Ne yazık ki, bu abukluklara inanan binlerce insan var.  Cehalet baskın olunca insanlar öz ve manaya bakmak yerine her şeyi şekilde arıyor. Bir çok insan peşinden gittiği insanların -ahlakına, istikametine- bakmak yerine şekline bakıyor. Bir sarığın, bir cübbenin yahut bir tutam sakalın peşinden gidiyor. Dini, kişinin davranışlarında, ahlakında aramak yerine şeklinde arıyor. Böyle olunca da tabiiyetinin kendine kazandırdığı hiç bir şey olmuyor.
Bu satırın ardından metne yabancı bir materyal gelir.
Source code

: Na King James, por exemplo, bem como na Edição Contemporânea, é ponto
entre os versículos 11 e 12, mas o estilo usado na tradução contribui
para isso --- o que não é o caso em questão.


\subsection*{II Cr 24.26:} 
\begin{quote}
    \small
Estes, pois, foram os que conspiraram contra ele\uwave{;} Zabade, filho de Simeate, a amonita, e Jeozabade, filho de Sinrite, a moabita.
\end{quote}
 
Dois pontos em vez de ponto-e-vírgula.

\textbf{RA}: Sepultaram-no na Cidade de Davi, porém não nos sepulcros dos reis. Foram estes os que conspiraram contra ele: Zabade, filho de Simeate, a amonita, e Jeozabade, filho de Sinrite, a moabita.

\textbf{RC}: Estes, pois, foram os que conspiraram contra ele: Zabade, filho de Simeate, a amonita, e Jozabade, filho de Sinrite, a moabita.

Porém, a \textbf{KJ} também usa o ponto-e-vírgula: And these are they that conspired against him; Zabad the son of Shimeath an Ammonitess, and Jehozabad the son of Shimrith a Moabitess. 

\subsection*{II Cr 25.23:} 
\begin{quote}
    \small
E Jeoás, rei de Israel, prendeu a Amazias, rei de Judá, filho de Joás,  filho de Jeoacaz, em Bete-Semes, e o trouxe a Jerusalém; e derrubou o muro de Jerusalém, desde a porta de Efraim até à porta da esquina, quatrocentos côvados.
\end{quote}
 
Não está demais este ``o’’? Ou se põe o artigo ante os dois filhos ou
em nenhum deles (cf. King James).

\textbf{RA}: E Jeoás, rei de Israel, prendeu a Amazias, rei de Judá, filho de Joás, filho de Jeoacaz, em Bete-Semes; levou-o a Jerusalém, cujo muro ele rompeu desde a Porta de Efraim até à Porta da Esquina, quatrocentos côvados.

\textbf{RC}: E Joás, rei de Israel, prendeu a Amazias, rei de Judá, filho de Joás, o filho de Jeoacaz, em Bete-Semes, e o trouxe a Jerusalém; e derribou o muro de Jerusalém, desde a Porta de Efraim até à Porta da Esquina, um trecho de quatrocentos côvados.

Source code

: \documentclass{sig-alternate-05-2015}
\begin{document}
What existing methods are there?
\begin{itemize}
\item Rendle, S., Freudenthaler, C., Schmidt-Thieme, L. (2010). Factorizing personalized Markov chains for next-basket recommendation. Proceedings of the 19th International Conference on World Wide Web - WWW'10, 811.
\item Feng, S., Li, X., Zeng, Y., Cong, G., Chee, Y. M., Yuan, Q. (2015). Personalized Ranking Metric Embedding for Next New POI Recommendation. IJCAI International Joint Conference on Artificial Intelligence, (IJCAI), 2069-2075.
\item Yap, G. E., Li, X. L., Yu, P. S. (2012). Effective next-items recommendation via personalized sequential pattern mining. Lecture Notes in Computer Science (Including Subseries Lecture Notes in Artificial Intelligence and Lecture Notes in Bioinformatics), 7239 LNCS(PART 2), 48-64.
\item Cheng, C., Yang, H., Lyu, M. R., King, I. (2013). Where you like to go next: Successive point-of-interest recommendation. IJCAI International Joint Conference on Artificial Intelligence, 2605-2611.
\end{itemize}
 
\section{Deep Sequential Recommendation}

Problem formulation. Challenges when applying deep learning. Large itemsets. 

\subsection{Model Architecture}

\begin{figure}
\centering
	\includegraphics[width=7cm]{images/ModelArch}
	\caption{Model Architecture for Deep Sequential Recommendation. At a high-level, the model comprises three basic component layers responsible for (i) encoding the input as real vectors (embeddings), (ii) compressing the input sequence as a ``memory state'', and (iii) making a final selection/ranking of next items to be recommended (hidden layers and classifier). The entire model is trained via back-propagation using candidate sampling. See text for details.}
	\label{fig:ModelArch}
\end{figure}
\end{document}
Şah-ı Nakşibendi, " siz hiç keramet göstermiyorsunuz" diyenlere, istikametten büyük keramet mi olur demişti. Mevlana, "bütün cihanı araştırdım güzel ahlaktan daha üstün bir liyakat bulamadım,"  demişti. Onlar istikamet ehliydiler. Öyle oldukları için de ışıkları hala dünyamızı aydınlatıyor. Her biri bir kutup yıldızı gibi insanlığa yol göstermeye devam ediyor.  Onlar Kuran'dan ve Peygamberden aldıkları nurun yansıtıcısı oldular. Gönül ibreleri hiç bir zaman makam veya mansıba dönük  olmadı. Şimdi insanlara dini önderlik yaptığını iddia edenlerin çoğunun dünya hırsı açısından sokaktaki insanlardan farkı yok. Bir çoğu din kisvesi giyerek dünya malına koşuyor. Onun içindir ki binlerce olmalarına rağmen toplumu etkileyemiyorlar. Ağızları Allah diyor, yürekleri dünya diyor. Böyle olunca da kimseye ahlak öğretemiyorlar. Esas sorunumuz da bu din tacirleridir.